I would say I definitely feel older than I am. It’s always been like that, ever since I was a kid. Might have to do with my sister who is 16 years older than me. I barely have any friends my age, it’s mostly people that are 10-30 years older. xD
I already posted here, but I recently realized something about my interests, so I thought I’d post about this. Someone drove me home, and we talked about literally everything because we don’t know each other too well. I told him about the shows I am currently watching (Beverly Hills 90210, Married… with Children), my dream car (‘65 Mustang) and my favorite bands (Guns N‘ Roses, Pink Floyd, …). He told me that my interests are very similar to his parents‘ interests. I don’t know how old his parents are, but probably 50 to 60.

Sometimes I feel very young, though. It depends on who I’m with. I have two friends who are a bit younger than me, and whenever I am around them, I behave pretty childish because they do, too.

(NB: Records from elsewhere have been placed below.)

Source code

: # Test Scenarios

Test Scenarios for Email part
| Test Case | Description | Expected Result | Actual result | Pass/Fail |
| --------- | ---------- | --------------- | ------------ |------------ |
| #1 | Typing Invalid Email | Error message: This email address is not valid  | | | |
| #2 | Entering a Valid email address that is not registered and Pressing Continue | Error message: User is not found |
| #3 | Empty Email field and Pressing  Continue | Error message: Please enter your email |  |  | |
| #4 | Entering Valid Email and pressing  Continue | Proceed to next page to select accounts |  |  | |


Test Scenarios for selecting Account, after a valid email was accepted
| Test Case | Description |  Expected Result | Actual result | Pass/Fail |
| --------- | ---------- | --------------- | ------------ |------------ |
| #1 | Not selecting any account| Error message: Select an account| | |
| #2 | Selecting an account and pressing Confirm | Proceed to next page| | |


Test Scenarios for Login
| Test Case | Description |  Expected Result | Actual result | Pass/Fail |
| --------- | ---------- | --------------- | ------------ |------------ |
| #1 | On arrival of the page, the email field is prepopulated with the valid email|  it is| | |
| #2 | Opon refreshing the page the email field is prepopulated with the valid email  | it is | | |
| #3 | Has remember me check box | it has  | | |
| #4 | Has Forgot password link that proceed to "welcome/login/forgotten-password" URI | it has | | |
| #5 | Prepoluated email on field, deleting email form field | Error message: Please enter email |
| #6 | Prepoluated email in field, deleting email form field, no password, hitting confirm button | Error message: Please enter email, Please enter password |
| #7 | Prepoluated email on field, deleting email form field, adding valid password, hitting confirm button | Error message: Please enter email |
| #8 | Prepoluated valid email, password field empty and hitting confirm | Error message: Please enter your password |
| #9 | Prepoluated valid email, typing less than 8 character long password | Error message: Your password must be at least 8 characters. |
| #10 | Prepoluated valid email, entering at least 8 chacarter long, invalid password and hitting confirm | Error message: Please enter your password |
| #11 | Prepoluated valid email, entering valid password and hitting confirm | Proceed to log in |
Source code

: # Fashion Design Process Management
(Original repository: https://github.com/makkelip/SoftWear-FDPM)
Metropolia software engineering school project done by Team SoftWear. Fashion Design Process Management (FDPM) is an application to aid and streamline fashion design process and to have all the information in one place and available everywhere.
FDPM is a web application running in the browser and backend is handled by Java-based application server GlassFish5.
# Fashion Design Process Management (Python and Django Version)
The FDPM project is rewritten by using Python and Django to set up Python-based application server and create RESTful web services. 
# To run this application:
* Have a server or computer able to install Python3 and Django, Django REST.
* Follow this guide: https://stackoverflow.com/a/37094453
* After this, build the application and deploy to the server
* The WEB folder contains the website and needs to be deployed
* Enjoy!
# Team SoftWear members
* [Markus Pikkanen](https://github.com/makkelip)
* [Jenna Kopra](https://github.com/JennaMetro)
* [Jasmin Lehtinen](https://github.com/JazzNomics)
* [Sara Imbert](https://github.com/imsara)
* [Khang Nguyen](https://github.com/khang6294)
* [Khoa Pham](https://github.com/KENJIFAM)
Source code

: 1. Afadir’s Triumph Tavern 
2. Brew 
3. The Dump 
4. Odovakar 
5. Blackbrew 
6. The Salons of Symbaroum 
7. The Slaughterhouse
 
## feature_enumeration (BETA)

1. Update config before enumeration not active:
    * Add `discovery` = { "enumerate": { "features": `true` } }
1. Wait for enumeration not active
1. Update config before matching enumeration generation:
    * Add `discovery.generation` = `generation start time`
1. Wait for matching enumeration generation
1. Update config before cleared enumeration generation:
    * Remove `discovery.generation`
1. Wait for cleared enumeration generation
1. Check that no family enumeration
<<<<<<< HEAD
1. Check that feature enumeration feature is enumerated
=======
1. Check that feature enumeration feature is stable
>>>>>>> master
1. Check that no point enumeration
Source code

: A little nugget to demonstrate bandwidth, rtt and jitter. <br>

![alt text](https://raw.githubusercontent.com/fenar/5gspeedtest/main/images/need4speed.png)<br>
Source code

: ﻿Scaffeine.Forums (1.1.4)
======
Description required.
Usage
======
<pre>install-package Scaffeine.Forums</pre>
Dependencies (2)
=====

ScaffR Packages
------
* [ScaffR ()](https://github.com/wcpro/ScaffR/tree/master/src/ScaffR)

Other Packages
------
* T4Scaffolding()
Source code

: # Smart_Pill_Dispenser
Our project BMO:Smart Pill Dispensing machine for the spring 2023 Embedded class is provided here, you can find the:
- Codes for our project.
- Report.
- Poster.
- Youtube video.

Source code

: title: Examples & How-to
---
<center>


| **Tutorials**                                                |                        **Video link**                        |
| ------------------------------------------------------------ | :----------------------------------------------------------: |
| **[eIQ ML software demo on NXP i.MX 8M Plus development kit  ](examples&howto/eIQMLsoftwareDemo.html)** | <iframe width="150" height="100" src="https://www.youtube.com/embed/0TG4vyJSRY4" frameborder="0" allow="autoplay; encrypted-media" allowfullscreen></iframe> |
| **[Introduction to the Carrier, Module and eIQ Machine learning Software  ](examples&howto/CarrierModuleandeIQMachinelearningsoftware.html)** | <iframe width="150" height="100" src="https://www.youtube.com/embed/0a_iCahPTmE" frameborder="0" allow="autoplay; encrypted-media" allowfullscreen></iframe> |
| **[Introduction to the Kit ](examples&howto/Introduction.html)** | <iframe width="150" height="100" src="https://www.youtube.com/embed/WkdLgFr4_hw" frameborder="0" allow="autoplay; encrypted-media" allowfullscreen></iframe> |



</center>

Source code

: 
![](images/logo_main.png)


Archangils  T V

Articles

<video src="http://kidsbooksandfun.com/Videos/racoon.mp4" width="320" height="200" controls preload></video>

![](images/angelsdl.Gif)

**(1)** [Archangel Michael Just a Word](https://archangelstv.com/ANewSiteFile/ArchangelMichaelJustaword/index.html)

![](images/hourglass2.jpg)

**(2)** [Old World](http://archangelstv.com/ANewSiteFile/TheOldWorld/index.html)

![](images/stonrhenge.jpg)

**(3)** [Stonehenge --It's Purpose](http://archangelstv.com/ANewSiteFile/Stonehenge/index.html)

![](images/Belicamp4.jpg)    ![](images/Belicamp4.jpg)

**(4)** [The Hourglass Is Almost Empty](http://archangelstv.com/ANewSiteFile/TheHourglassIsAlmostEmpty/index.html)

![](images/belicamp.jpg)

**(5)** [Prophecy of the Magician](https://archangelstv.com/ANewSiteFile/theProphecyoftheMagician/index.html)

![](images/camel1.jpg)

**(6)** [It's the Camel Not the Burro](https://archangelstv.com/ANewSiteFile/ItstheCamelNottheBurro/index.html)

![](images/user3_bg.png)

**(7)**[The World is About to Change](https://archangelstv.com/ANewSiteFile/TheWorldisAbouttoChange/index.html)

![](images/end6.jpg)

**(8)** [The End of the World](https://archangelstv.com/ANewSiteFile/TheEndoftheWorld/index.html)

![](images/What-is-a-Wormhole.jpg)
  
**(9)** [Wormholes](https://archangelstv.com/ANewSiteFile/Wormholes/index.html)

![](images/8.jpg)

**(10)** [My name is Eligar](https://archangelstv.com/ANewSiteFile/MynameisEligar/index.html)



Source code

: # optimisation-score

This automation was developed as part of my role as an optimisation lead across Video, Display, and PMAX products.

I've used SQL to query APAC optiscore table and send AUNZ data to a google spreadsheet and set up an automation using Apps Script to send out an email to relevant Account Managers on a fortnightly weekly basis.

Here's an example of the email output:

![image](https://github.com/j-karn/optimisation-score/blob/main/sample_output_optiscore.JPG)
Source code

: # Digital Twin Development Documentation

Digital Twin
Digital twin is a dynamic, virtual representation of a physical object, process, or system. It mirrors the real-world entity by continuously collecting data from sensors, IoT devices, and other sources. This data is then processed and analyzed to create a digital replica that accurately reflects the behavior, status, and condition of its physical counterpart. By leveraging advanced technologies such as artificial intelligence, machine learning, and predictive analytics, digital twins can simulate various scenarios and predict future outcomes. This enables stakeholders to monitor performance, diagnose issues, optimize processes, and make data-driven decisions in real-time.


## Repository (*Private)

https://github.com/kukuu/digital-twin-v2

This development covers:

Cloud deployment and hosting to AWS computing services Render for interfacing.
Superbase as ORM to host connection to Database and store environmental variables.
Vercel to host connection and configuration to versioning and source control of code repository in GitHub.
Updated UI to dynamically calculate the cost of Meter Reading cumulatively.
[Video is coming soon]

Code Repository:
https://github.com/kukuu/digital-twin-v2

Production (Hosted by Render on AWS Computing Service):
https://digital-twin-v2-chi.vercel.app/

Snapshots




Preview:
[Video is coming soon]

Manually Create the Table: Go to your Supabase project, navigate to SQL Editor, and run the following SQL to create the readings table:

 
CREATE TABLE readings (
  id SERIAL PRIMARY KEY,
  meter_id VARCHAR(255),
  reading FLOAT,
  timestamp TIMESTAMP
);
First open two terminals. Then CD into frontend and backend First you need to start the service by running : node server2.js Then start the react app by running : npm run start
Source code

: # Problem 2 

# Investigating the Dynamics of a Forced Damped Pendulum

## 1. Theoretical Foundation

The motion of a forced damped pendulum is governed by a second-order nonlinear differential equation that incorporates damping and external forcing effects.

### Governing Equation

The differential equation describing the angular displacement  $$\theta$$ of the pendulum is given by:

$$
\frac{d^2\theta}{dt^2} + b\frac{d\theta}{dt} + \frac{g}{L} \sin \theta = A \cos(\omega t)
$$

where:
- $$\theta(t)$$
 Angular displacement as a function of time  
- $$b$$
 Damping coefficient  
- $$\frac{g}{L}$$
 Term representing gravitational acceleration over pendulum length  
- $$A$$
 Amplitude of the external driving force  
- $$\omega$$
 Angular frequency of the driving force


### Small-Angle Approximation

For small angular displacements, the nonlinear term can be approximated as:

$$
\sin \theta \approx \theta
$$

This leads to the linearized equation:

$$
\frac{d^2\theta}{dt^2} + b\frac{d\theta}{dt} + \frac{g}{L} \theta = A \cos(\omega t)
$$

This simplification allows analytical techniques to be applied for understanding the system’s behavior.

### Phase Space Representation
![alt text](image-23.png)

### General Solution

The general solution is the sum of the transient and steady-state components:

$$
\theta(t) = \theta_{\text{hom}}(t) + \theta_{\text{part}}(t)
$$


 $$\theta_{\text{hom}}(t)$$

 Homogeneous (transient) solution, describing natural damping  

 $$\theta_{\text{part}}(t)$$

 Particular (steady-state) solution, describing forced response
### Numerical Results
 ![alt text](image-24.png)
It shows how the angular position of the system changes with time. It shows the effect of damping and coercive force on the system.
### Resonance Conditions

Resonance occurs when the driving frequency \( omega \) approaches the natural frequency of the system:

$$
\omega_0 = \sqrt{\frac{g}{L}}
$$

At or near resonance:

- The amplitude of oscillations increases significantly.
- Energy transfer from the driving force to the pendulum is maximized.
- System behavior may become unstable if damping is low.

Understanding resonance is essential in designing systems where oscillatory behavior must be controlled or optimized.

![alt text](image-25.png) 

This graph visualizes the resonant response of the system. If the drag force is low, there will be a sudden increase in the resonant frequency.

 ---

I considered getting a CRT TV and switching from my iPhone to an old Nokia or something. My TV and phone are pretty much the only things that don’t match my 90s/00s lifestyle.
 
Sometimes I feel like I'm a kid trapped in an adult's body lmao

Except I also feel older than I am half the time. I joke that I'm 30 when I'm nowhere near it yet. Also, my knees are already shot

So... Yes and no?
 
In a lot of ways I feel a lot more mature than most people in my grade, but I think that's because a lot of them act like morons most of the time. And also that I usually pay attention in class and understand most topics and get considerable better grades than, say, 70% of the people here. My classmates would probably say I'm less mature for playing Nintendo games, but I rarely ever even bring it up anyway, and also that's really the only way I can think of that makes me feel younger than other people here besides cliché stuff like smoking or drugs. So I guess my answer to the question is yeah. But by the time I'm like 30 it will probably be the opposite.